(REQUIRED WORK): Exclude the pictures, then copy word for word the lines running from the beginning of the records through the line with "that can be".
^^^^^^^^
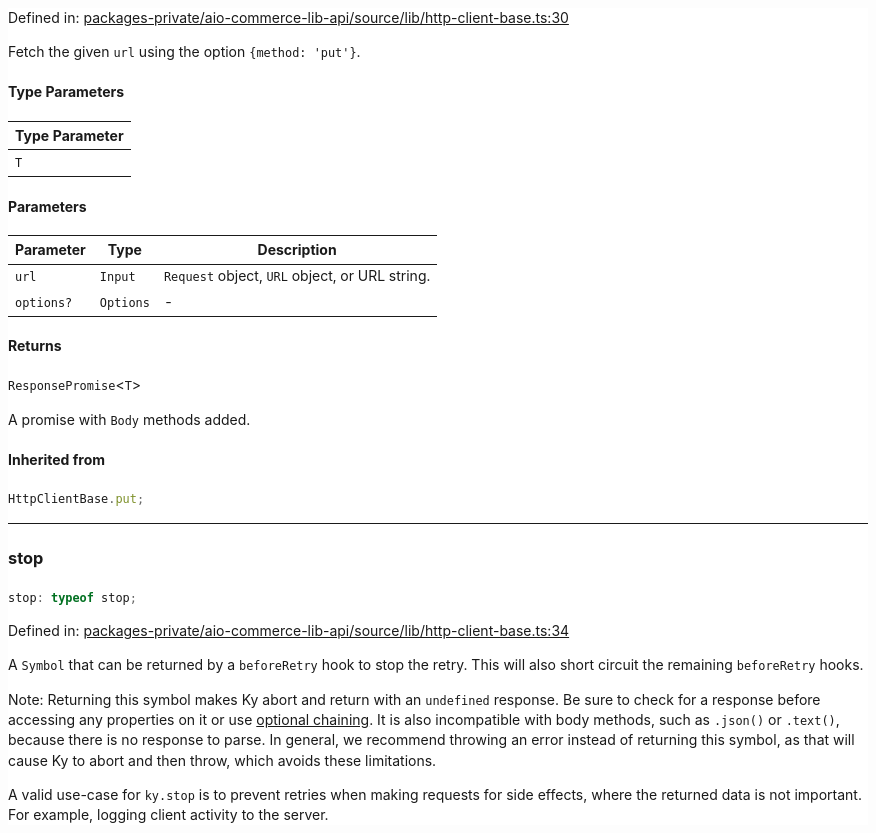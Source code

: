 Defined in: [packages-private/aio-commerce-lib-api/source/lib/http-client-base.ts:30](https://github.com/adobe/aio-commerce-sdk/blob/10972051f45fae3dd318c777be4a5107aa4882ce/packages-private/aio-commerce-lib-api/source/lib/http-client-base.ts#L30)

Fetch the given `url` using the option `{method: 'put'}`.

#### Type Parameters

| Type Parameter |
| -------------- |
| `T`            |

#### Parameters

| Parameter  | Type      | Description                                    |
| ---------- | --------- | ---------------------------------------------- |
| `url`      | `Input`   | `Request` object, `URL` object, or URL string. |
| `options?` | `Options` | -                                              |

#### Returns

`ResponsePromise`\<`T`\>

A promise with `Body` methods added.

#### Inherited from

```ts
HttpClientBase.put;
```

---

### stop

```ts
stop: typeof stop;
```

Defined in: [packages-private/aio-commerce-lib-api/source/lib/http-client-base.ts:34](https://github.com/adobe/aio-commerce-sdk/blob/10972051f45fae3dd318c777be4a5107aa4882ce/packages-private/aio-commerce-lib-api/source/lib/http-client-base.ts#L34)

A `Symbol` that can be returned by a `beforeRetry` hook to stop the retry. This will also short circuit the remaining `beforeRetry` hooks.

Note: Returning this symbol makes Ky abort and return with an `undefined` response. Be sure to check for a response before accessing any properties on it or use [optional chaining](https://developer.mozilla.org/en-US/docs/Web/JavaScript/Reference/Operators/Optional_chaining). It is also incompatible with body methods, such as `.json()` or `.text()`, because there is no response to parse. In general, we recommend throwing an error instead of returning this symbol, as that will cause Ky to abort and then throw, which avoids these limitations.

A valid use-case for `ky.stop` is to prevent retries when making requests for side effects, where the returned data is not important. For example, logging client activity to the server.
^^^^^^^^
(THE COMPLETED TASK):
Source code

: Defined in: [packages-private/aio-commerce-lib-api/source/lib/http-client-base.ts:30](https://github.com/adobe/aio-commerce-sdk/blob/10972051f45fae3dd318c777be4a5107aa4882ce/packages-private/aio-commerce-lib-api/source/lib/http-client-base.ts#L30)

Fetch the given `url` using the option `{method: 'put'}`.

#### Type Parameters

| Type Parameter |
| -------------- |
| `T`            |

#### Parameters

| Parameter  | Type      | Description                                    |
| ---------- | --------- | ---------------------------------------------- |
| `url`      | `Input`   | `Request` object, `URL` object, or URL string. |
| `options?` | `Options` | -                                              |

#### Returns

`ResponsePromise`\<`T`\>

A promise with `Body` methods added.

#### Inherited from

```ts
HttpClientBase.put;
```

---

### stop

```ts
stop: typeof stop;
```

Defined in: [packages-private/aio-commerce-lib-api/source/lib/http-client-base.ts:34](https://github.com/adobe/aio-commerce-sdk/blob/10972051f45fae3dd318c777be4a5107aa4882ce/packages-private/aio-commerce-lib-api/source/lib/http-client-base.ts#L34)

A `Symbol` that can be returned by a `beforeRetry` hook to stop the retry. This will also short circuit the remaining `beforeRetry` hooks.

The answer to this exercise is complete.